Stored dataset items
-*-*-
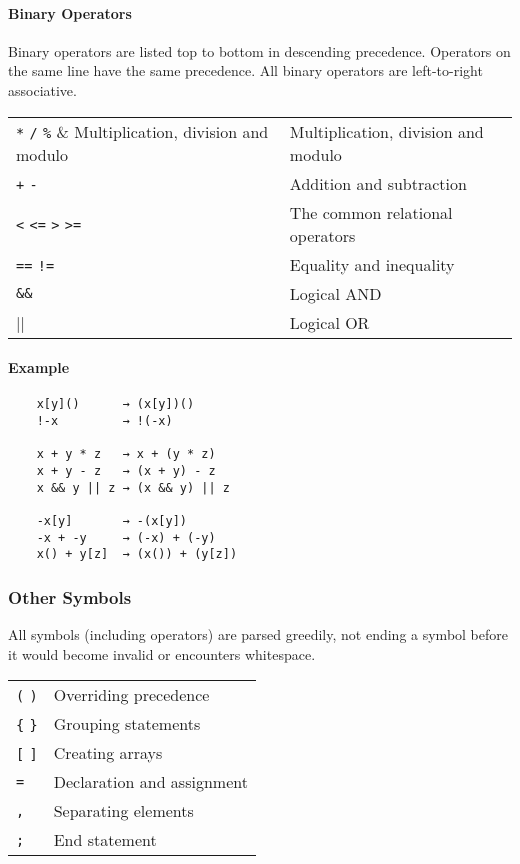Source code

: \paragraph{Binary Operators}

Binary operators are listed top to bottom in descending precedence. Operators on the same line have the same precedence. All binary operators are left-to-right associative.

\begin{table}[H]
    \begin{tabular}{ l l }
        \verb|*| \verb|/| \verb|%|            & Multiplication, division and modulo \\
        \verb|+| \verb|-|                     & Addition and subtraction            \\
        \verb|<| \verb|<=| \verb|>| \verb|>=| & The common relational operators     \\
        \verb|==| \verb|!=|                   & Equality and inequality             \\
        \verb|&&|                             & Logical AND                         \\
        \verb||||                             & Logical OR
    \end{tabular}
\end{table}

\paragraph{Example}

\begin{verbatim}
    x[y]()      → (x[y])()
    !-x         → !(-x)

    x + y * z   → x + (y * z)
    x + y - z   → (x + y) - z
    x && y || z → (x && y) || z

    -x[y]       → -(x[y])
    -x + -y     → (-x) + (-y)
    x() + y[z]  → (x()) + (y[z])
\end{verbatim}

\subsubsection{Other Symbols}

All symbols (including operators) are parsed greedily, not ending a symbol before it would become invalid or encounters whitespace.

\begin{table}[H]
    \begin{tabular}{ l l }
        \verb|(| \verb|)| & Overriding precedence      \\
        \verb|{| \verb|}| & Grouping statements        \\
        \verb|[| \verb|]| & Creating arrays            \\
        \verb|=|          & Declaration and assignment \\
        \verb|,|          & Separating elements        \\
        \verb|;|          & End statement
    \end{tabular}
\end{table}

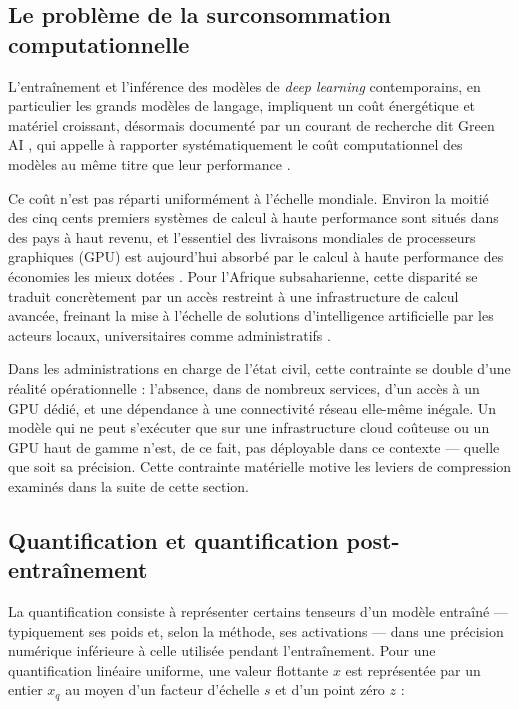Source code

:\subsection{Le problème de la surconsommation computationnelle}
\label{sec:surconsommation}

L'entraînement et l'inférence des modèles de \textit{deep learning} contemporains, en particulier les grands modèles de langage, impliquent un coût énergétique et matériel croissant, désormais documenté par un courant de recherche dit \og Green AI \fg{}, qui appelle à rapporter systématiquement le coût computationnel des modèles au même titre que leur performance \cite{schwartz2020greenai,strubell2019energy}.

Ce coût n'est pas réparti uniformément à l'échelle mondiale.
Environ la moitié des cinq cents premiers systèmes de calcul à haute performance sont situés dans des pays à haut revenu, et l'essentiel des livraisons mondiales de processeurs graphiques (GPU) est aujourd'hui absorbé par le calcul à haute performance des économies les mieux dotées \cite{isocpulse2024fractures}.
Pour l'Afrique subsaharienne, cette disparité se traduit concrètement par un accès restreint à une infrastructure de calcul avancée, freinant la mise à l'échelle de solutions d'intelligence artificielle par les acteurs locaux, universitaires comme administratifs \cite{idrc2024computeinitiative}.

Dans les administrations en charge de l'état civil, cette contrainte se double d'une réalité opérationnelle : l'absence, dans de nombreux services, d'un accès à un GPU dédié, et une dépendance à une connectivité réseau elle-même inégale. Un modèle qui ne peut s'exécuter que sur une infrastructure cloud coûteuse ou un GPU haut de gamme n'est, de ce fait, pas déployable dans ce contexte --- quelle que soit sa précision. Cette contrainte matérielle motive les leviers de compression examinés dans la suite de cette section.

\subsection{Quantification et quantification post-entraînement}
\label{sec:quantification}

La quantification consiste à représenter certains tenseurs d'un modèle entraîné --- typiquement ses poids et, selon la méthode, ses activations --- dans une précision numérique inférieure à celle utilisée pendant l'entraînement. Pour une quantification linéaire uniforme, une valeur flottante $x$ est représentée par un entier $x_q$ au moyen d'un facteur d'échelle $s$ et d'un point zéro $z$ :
-*-*-
Images stay out, but the rest of the data above must be repeated exactly.

→ **Result of this task**:
Source code

: \paragraph{Binary Operators}

Binary operators are listed top to bottom in descending precedence. Operators on the same line have the same precedence. All binary operators are left-to-right associative.

\begin{table}[H]
    \begin{tabular}{ l l }
        \verb|*| \verb|/| \verb|%|            & Multiplication, division and modulo \\
        \verb|+| \verb|-|                     & Addition and subtraction            \\
        \verb|<| \verb|<=| \verb|>| \verb|>=| & The common relational operators     \\
        \verb|==| \verb|!=|                   & Equality and inequality             \\
        \verb|&&|                             & Logical AND                         \\
        \verb||||                             & Logical OR
    \end{tabular}
\end{table}

\paragraph{Example}

\begin{verbatim}
    x[y]()      → (x[y])()
    !-x         → !(-x)

    x + y * z   → x + (y * z)
    x + y - z   → (x + y) - z
    x && y || z → (x && y) || z

    -x[y]       → -(x[y])
    -x + -y     → (-x) + (-y)
    x() + y[z]  → (x()) + (y[z])
\end{verbatim}

\subsubsection{Other Symbols}

All symbols (including operators) are parsed greedily, not ending a symbol before it would become invalid or encounters whitespace.

\begin{table}[H]
    \begin{tabular}{ l l }
        \verb|(| \verb|)| & Overriding precedence      \\
        \verb|{| \verb|}| & Grouping statements        \\
        \verb|[| \verb|]| & Creating arrays            \\
        \verb|=|          & Declaration and assignment \\
        \verb|,|          & Separating elements        \\
        \verb|;|          & End statement
    \end{tabular}
\end{table}

Source code

:\subsection{Le problème de la surconsommation computationnelle}
\label{sec:surconsommation}

L'entraînement et l'inférence des modèles de \textit{deep learning} contemporains, en particulier les grands modèles de langage, impliquent un coût énergétique et matériel croissant, désormais documenté par un courant de recherche dit \og Green AI \fg{}, qui appelle à rapporter systématiquement le coût computationnel des modèles au même titre que leur performance \cite{schwartz2020greenai,strubell2019energy}.

Ce coût n'est pas réparti uniformément à l'échelle mondiale.
Environ la moitié des cinq cents premiers systèmes de calcul à haute performance sont situés dans des pays à haut revenu, et l'essentiel des livraisons mondiales de processeurs graphiques (GPU) est aujourd'hui absorbé par le calcul à haute performance des économies les mieux dotées \cite{isocpulse2024fractures}.
Pour l'Afrique subsaharienne, cette disparité se traduit concrètement par un accès restreint à une infrastructure de calcul avancée, freinant la mise à l'échelle de solutions d'intelligence artificielle par les acteurs locaux, universitaires comme administratifs \cite{idrc2024computeinitiative}.

Dans les administrations en charge de l'état civil, cette contrainte se double d'une réalité opérationnelle : l'absence, dans de nombreux services, d'un accès à un GPU dédié, et une dépendance à une connectivité réseau elle-même inégale. Un modèle qui ne peut s'exécuter que sur une infrastructure cloud coûteuse ou un GPU haut de gamme n'est, de ce fait, pas déployable dans ce contexte --- quelle que soit sa précision. Cette contrainte matérielle motive les leviers de compression examinés dans la suite de cette section.

\subsection{Quantification et quantification post-entraînement}
\label{sec:quantification}

La quantification consiste à représenter certains tenseurs d'un modèle entraîné --- typiquement ses poids et, selon la méthode, ses activations --- dans une précision numérique inférieure à celle utilisée pendant l'entraînement. Pour une quantification linéaire uniforme, une valeur flottante $x$ est représentée par un entier $x_q$ au moyen d'un facteur d'échelle $s$ et d'un point zéro $z$ :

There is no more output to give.